• **AIM OF THE TASK**: In the records below, find the line containing "# UnitSymbols.ohm Type Abbreviation (F#)", then extract that line and all subsequent lines exactly, leaving out everything else.

• **EXCERPTED DATA**:
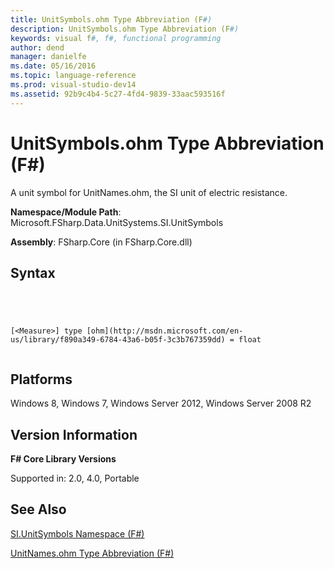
 ```yaml
---
title: UnitSymbols.ohm Type Abbreviation (F#)
description: UnitSymbols.ohm Type Abbreviation (F#)
keywords: visual f#, f#, functional programming
author: dend
manager: danielfe
ms.date: 05/16/2016
ms.topic: language-reference
ms.prod: visual-studio-dev14
ms.assetid: 92b9c4b4-5c27-4fd4-9839-33aac593516f 
---
```


# UnitSymbols.ohm Type Abbreviation (F#)

A unit symbol for UnitNames.ohm, the SI unit of electric resistance.

**Namespace/Module Path**: Microsoft.FSharp.Data.UnitSystems.SI.UnitSymbols

**Assembly**: FSharp.Core (in FSharp.Core.dll)


## Syntax



```




[<Measure>] type [ohm](http://msdn.microsoft.com/en-us/library/f890a349-6784-43a6-b05f-3c3b767359dd) = float


```





## Platforms
Windows 8, Windows 7, Windows Server 2012, Windows Server 2008 R2


## Version Information
**F# Core Library Versions**

Supported in: 2.0, 4.0, Portable




## See Also
[SI.UnitSymbols Namespace &#40;F&#35;&#41;](SI.UnitSymbols-Namespace-%5BFSharp%5D.md)

[UnitNames.ohm Type Abbreviation &#40;F&#35;&#41;](UnitNames.ohm-Type-Abbreviation-%5BFSharp%5D.md)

• **ANSWER SPACE**:
# UnitSymbols.ohm Type Abbreviation (F#)

A unit symbol for UnitNames.ohm, the SI unit of electric resistance.

**Namespace/Module Path**: Microsoft.FSharp.Data.UnitSystems.SI.UnitSymbols

**Assembly**: FSharp.Core (in FSharp.Core.dll)


## Syntax



```




[<Measure>] type [ohm](http://msdn.microsoft.com/en-us/library/f890a349-6784-43a6-b05f-3c3b767359dd) = float


```





## Platforms
Windows 8, Windows 7, Windows Server 2012, Windows Server 2008 R2


## Version Information
**F# Core Library Versions**

Supported in: 2.0, 4.0, Portable




## See Also
[SI.UnitSymbols Namespace &#40;F&#35;&#41;](SI.UnitSymbols-Namespace-%5BFSharp%5D.md)

[UnitNames.ohm Type Abbreviation &#40;F&#35;&#41;](UnitNames.ohm-Type-Abbreviation-%5BFSharp%5D.md)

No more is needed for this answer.